Much experimental theatre in Weimar Germany = explicitly political, attacking capitalism, nationalism and war.
Bertolt Brecht and Kurt Weill developed new form of music theatre that came to symbolise Weimar Berlin, above all ‘The Threepenny Opera’, a savage left-wing satire that treated respectable middle classes as villains, while making heroes out of criminals and prostitutes.
Another key playwright was Erwin Piscator, who used innovative techniques e.g. banners, slogans, films and slides, and adopted controversial methods to portray characters’ behaviour in their everyday lives.
Brecht and Weill were attacked by the right as ‘cultural Bolsheviks’.
Film:
During the 1920s German film industry became most advanced in Europe and there were more cinemas in Germany than anywhere else in Europe.
Berlin became important centre for world cinema, developing modern techniques that would later be exploited by Nazi propaganda.
Important figures of Jewish descent in German film industry included Fritz Lang, Billy Wilder (later famous in post-war Hollywood) and Josef von Sternberg.
Key films:
‘Metropolis’ (1926) by film-maker Fritz Lang, a sci-fi classic that raised frightening issues about direction of modern industrialised society.
‘King Frederick the Great’ (1922): traditional patriotic epic
Sternberg directed best-known film of Weimar era, ‘The Blue Angel’ (1930) starring Marlene Dietrich as Lola, the sexy singer in a sleazy nightclub cabaret who seduces an innocent old professor played by Emil Jannings. This was the first big German ‘talkie’ which openly played on female glamour and touched on sexual issues.
German film market was dominated by organisation UFA, run by Alfred Hugenberg.

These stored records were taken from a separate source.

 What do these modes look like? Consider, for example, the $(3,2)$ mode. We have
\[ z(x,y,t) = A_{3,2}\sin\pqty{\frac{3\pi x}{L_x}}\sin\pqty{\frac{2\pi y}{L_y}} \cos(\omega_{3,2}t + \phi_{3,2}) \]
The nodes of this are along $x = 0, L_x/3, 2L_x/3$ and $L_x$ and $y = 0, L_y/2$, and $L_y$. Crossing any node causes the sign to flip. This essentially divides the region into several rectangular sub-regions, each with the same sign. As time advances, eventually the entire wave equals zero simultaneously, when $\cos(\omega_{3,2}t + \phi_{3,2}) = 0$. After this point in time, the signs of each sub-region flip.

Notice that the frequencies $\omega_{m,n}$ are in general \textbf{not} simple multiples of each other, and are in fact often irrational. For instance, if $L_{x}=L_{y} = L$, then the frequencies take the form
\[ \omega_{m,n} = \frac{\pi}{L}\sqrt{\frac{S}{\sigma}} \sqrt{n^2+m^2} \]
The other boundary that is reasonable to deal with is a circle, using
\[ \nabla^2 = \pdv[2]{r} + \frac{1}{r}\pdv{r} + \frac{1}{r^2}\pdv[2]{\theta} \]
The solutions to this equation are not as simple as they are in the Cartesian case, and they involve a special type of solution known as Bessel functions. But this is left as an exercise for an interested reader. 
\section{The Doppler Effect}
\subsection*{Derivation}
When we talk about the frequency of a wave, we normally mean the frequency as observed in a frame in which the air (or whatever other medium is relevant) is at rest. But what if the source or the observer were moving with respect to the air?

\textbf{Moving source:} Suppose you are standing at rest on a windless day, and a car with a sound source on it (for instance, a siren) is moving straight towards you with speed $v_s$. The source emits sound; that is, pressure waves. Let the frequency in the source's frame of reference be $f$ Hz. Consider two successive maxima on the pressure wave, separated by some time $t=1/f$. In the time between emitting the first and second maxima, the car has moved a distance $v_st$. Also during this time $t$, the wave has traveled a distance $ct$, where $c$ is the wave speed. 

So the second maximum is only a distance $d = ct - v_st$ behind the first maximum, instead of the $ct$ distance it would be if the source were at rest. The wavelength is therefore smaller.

From mid 1920s US movies made exceptional impact → popular appeal of comedy of Charlie Chaplin shows Weimar culture was part of international mass culture and not exclusively German.
Radio:
Emerged rapidly as mass medium
German Radio Company established in 1923 and following year radio network and 9 companies set up to serve different regions across the country.
By 1932, despite the depression, 1 in 4 Germans owned a radio.
Conclusion:
Cultural innovation divided Germans in the Weimar era, just as they were also divided by class, religion and politics.
In rural areas and small towns, cultural change = no more than a rumour, something happening in faraway cities e.g. Berlin and Hamburg.
In rural areas, influence of churches = still strong, traditional family values held sway and people placed great store by traditional German culture.
Yet even in more remote areas, spread of cinema and increasing popularity of radio brought new cultural influences to wider population.
The right wing feared that cultural change brought in unwelcome foreign influences, whether in the form of ‘cultural communism’ or American influences e.g. jazz music and Hollywood films.
Modern culture regarded by conservatives as decadent, immoral and un-German.
Weimar Republic have citizens greater freedom than would have seemed possible pre-war → freedom welcomed by many but feared by others.
Allowed experimentation in the arts and opportunity for young people and women to break through constraining barriers.
But changes provoked fierce conservative reaction as enemies of Weimar Republic fought to resist cultural change.